Disturbingly, that may be precisely the point.
It is important to remember just what these institutions are. They should not be confused with official offices of non-Russian regions in the capital like the Permanent Representation of Sakha-Yakutia which last week marked its 85th anniversary (http://ysia.ru/print.asp?id=160307_12), and which serve as a link between Moscow and regional officialdom.
Instead, these groups in both Moscow and St. Petersburg unite and provide a sense of community to members of ethnic groups who have come to these cities to study, work and live, sometimes voluntarily and sometimes because they have been forced to leave because of political conditions in their home areas.
In the late 1980s and especially in the 1990s, these groups flourished, with many of them meeting frequently and even establishing their own Internet sites. (For a description of these groups, including their hypertext links, in Moscow, see http://www.mdn.ru/ and in St. Petersburg, see http://www.etnosite.ru/).
City officials in the two Russian capitals often have worked closely with these groups. Indeed, Moscow Mayor Yuri Luzhkov routinely casts himself as a patron of their activities. And because of that support, at least some of these groups may be able to resist the pressures Tishkov and those behind him may attempt to bring to bear against them.
But in addition to the loss of a communications channel such pressure might bring, there is now yet another reason why any government moves against these groups would be particularly threatening to the future of ethnic minorities in the Russian Federation.
That is President Vladimir Putin’s so-far successful drive to reduce the number of federal subjects by folding smaller non-Russian regions into larger surrounding of neighboring ethnic Russian ones. The most recent of these Moscow victories have led to the dissolution of two Buryat autonomous districts.
In the first of these, the Ust-Orda Autonomous District, the Russian authorities have moved to close down any institutions that might support Buryat identity. Indeed, immediately after the vote to include this district into Irkutsk oblast, officials in the latter assigned a tank lieutenant general to tighten the screws there.
Buryat institutions there have been closed, and many Buryats arrested.
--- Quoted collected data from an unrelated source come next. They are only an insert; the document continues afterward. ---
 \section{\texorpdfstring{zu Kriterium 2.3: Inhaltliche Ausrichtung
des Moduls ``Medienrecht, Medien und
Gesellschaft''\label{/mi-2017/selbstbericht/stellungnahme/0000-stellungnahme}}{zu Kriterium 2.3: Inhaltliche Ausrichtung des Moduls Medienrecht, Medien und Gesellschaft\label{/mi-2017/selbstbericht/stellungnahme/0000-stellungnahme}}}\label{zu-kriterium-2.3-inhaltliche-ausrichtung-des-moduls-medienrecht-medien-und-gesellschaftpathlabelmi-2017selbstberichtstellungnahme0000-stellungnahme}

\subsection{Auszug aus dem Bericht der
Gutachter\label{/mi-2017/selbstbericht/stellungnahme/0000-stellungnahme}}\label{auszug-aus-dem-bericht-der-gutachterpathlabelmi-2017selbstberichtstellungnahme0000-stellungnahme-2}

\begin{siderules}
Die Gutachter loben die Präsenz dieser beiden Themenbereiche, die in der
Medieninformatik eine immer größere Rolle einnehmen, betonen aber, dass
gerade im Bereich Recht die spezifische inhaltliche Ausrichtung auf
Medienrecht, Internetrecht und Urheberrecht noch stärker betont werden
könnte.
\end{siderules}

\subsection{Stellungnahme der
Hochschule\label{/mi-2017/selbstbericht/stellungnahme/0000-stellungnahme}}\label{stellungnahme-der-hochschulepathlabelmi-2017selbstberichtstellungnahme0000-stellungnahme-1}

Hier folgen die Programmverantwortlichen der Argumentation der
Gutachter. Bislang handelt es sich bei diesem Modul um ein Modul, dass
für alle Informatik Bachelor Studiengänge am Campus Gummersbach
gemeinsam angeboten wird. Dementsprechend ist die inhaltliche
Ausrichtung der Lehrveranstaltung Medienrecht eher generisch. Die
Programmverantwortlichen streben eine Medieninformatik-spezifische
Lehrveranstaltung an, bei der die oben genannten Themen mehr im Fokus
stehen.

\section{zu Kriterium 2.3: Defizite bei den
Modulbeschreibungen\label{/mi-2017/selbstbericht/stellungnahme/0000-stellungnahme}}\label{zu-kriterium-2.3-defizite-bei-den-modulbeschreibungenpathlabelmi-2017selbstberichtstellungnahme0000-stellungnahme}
None of the promises Moscow and Irkutsk made before the vote have been kept. As a result, the local Buryats have few choices but to keep their heads down and hope for a better future (http://babr.ru/index.php?pt=news&event=v1&IDE=36670).
One analysis of the situation there and in the Agin Buryat Autonomous District that following a referendum a week ago will be folded into Chita oblast concludes that the destruction of Buryat statehood in these two cases has only exacerbated the lack of leaders among Buryats as a nation.
Indeed, in an article for “Politicheskiy Irkutsk,” Dmitriy Verkhoturov argues that the Buryats are not so much a well-articulated nation as a group with weak self-identification and few if any leaders who might be in a position to do something about it (http://babr.ru/index.php?pt=news&event=v1&IDE=36606).
In the past, Verkhoturov continues, Buryats might have looked to the structures of their autonomous regions to solve this problem. But now that these have been destroyed, they will have to look elsewhere, in the first instance to ethnic institutions like those in Moscow and other Russian cities.
Such national-cultural institutions are the least tied to existing bureaucracies and the freest to develop a new generation of leaders, the Irkutsk commentator suggests. But if Tishkov and those who share his view get their way, the Buryats and other smaller non-Russian groups may also lose one of their few possibilities to incubate a new elite.